* **Assignment**
In the entries that follow, identify the line containing "tags: Fun / social" and return it together with all later lines, exactly as they appear.

[Dataset entries]

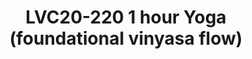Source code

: ---
categories:
- lvc20
description: Class Description:<br><br>Join Kassidy for a 1 hour foundational vinyasa
  flow. In this class we will move through a series of poses meant to ease tension
  in the shoulders, chest, and back. These are areas in the body that are often stressed
  and over stretched while working at a computer or desk. Remember to bring something
  comfy to practice on, a mat, towel, or blanket!
image: /assets/images/featured-images/lvc20/LVC20-220.png
session_id: LVC20-220
session_room: '[Track 1] IoT/Edge/Embedded'
session_slot:
  end_time: 2020-09-23 13:45
  start_time: 2020-09-23 12:45
session_speakers:
- speaker_bio: Kassidy is a Registered Yoga Teacher and Licensed Massage Therapist.
    She began her journey with yoga in 2012. It started as a way to stretch, and ease
    the tension of every day stress. After a few classes she noticed the power of
    uniting movement with breath, and &amp;nbsp;the calming effect it had on the mind.
    Her yoga practice turned into a passion for kinesiology, and later inspired her
    to take a 200 hour yoga teacher training in Portsmouth, New Hampshire. Since becoming
    registered in 2017 she has instructed classes in New Hampshire, Utah, and South
    Carolina. She is now a resident in Charleston South Carolina and enjoys practicing
    yoga on the beach!
  speaker_company: Salt Spa
  speaker_image: http://avatars.sched.co/1/e6/4385642/avatar.jpg.320x320px.jpg?0b7
  speaker_name: Kassidy Holmes
  speaker_position: Yoga Instructor
  speaker_role: attendee, speaker
session_track: Fun / social
tag: session
tags: Fun / social
title: LVC20-220 1 hour Yoga (foundational vinyasa flow)
---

* **Task solution**
tags: Fun / social
title: LVC20-220 1 hour Yoga (foundational vinyasa flow)
---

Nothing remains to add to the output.